§ Work item: Report how many lines in the material hold the word "methods". No other content is required.
========
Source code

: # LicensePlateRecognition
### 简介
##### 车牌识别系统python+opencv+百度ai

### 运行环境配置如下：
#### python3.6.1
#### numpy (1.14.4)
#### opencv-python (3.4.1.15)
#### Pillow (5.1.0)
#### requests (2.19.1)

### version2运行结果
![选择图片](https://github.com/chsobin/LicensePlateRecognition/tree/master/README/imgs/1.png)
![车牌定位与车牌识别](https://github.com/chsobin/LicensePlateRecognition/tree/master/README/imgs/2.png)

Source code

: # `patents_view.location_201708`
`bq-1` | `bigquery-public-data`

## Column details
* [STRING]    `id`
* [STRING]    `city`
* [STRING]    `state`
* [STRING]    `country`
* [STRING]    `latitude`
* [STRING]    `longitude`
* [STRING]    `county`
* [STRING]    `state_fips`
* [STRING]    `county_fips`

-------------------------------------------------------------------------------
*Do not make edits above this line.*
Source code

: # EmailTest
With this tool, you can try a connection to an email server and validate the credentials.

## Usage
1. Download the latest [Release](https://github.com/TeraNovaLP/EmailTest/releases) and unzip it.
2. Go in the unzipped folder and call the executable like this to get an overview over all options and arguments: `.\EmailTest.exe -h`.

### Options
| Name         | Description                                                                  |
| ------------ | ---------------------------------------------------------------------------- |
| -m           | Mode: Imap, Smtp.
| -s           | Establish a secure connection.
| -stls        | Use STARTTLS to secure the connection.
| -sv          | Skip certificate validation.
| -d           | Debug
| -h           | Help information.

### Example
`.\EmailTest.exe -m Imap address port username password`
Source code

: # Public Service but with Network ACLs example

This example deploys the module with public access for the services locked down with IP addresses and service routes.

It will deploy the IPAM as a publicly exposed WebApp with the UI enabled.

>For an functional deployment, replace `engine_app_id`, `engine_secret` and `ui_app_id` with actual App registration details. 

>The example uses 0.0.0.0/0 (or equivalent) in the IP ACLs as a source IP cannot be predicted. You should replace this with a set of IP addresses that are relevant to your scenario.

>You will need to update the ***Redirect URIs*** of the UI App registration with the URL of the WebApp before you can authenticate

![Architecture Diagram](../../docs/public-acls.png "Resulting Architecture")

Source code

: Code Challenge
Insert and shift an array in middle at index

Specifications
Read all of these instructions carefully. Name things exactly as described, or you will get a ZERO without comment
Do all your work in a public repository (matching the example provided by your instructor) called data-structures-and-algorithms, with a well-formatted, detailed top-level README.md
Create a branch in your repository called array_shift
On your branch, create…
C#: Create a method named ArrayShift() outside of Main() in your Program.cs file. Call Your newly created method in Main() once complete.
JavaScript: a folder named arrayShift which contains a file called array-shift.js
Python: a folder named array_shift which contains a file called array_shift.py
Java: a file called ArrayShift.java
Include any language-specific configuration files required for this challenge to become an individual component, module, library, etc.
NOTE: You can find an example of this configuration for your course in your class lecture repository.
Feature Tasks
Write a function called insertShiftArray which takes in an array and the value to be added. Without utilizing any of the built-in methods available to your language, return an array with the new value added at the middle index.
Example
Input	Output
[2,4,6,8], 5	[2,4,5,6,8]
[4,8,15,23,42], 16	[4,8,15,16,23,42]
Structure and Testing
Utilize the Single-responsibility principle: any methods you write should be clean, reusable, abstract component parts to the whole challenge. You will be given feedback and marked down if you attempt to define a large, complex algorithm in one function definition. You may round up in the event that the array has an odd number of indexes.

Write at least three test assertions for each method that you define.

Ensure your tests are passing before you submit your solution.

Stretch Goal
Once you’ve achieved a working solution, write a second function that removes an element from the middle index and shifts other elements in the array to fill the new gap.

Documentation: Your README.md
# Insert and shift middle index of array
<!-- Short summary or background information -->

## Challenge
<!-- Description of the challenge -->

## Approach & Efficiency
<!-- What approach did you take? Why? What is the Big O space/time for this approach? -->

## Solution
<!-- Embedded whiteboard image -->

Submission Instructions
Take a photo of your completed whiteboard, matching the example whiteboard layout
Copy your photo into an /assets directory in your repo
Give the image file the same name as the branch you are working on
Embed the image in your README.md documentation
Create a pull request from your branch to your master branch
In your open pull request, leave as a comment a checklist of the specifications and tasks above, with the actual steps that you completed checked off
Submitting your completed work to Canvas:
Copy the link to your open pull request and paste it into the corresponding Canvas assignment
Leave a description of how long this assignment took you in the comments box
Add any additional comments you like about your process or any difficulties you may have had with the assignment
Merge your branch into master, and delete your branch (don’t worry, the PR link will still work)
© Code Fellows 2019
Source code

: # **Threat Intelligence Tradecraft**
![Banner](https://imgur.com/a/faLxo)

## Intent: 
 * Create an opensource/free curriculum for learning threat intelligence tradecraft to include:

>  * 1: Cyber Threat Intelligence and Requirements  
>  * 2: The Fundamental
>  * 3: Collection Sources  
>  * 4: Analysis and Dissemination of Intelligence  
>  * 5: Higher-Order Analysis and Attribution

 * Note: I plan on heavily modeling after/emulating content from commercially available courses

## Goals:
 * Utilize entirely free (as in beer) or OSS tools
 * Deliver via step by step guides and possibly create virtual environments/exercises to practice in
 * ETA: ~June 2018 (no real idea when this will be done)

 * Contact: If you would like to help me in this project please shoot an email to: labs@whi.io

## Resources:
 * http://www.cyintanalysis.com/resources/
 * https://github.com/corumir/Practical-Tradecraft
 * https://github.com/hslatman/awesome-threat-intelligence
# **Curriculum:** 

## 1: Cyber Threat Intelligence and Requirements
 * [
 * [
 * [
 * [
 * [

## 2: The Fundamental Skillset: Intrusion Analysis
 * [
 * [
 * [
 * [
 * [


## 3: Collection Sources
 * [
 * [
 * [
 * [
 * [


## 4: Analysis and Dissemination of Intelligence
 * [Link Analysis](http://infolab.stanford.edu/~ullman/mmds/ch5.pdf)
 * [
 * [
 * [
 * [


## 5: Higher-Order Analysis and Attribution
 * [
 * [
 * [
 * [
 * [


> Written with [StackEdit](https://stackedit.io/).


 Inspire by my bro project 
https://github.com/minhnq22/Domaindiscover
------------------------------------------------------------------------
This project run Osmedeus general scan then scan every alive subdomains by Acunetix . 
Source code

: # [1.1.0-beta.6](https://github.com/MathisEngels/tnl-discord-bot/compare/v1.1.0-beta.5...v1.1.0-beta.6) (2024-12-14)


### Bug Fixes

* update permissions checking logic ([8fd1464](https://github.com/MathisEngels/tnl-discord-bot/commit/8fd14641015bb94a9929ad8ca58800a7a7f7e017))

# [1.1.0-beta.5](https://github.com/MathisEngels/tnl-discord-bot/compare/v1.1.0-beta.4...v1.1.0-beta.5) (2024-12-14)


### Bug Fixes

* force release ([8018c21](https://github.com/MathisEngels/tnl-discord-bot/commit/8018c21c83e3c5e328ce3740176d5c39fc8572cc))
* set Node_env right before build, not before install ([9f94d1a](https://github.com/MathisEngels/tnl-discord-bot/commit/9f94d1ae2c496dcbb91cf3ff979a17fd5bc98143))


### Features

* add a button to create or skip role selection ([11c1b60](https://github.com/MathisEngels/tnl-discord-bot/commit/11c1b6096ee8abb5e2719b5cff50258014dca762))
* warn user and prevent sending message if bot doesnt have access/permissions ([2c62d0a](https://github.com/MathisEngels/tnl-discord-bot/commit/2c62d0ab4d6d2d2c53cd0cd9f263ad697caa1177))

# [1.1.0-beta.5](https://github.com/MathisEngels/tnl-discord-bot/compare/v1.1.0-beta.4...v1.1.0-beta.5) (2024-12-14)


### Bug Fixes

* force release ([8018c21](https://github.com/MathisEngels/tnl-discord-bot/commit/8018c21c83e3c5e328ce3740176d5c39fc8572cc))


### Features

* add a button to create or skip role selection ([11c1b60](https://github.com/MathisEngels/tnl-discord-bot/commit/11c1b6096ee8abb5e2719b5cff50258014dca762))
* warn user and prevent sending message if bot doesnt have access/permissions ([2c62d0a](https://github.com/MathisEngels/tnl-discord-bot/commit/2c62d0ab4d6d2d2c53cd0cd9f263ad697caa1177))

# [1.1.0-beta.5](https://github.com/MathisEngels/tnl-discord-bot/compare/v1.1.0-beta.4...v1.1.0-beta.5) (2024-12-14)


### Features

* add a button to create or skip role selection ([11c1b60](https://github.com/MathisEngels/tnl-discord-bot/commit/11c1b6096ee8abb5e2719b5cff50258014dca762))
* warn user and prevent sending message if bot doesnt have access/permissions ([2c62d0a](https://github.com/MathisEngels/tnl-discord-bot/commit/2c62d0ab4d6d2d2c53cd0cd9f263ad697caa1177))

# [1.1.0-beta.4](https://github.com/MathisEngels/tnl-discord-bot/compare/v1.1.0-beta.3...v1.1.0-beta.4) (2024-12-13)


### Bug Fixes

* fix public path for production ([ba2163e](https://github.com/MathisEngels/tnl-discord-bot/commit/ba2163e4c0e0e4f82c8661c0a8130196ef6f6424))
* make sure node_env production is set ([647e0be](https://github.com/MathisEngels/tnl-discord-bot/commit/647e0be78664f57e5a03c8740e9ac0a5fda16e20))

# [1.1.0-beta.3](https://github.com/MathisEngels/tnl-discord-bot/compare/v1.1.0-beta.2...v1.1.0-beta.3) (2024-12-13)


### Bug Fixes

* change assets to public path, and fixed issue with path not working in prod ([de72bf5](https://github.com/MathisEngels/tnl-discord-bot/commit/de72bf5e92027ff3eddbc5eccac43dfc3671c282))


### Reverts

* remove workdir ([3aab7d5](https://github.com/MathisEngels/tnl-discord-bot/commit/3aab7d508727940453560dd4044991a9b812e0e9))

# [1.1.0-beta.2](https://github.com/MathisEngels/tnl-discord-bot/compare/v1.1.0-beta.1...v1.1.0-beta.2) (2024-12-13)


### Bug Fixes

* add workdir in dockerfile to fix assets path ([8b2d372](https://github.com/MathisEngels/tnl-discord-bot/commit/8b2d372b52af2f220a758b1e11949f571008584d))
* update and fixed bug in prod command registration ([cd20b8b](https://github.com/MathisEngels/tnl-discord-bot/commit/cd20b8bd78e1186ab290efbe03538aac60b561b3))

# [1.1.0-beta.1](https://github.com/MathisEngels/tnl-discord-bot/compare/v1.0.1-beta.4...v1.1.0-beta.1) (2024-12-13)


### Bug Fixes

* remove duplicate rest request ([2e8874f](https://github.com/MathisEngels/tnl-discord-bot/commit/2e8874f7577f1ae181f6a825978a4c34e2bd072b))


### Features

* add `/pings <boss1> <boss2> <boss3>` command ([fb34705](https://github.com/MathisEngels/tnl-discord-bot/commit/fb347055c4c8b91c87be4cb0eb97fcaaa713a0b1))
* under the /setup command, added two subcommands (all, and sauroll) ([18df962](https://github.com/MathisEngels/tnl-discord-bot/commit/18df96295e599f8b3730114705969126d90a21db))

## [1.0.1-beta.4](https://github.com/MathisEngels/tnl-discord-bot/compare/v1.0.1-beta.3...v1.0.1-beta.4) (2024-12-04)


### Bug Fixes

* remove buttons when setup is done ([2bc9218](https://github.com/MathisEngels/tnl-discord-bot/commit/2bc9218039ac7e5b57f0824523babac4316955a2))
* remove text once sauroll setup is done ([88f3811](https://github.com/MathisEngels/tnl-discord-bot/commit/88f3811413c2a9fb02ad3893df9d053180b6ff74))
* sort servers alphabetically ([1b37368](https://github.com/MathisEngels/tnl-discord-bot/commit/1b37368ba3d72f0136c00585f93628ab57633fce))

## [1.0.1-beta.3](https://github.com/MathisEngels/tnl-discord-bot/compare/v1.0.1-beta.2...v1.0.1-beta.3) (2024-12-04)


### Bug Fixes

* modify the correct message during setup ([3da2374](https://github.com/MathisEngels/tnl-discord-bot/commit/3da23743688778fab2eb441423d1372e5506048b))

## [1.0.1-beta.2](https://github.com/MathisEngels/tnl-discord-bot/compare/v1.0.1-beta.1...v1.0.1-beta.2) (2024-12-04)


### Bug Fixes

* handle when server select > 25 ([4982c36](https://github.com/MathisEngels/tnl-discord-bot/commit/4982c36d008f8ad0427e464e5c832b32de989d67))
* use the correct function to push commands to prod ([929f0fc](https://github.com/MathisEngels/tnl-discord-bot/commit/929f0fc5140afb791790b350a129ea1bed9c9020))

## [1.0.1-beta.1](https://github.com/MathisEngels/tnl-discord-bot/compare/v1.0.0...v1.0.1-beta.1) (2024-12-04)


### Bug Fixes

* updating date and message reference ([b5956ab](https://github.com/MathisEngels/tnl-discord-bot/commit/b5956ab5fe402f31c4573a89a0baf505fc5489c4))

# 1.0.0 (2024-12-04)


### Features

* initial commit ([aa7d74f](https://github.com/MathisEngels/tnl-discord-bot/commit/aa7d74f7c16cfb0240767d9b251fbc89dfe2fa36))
========
§ Answer to this problem: 2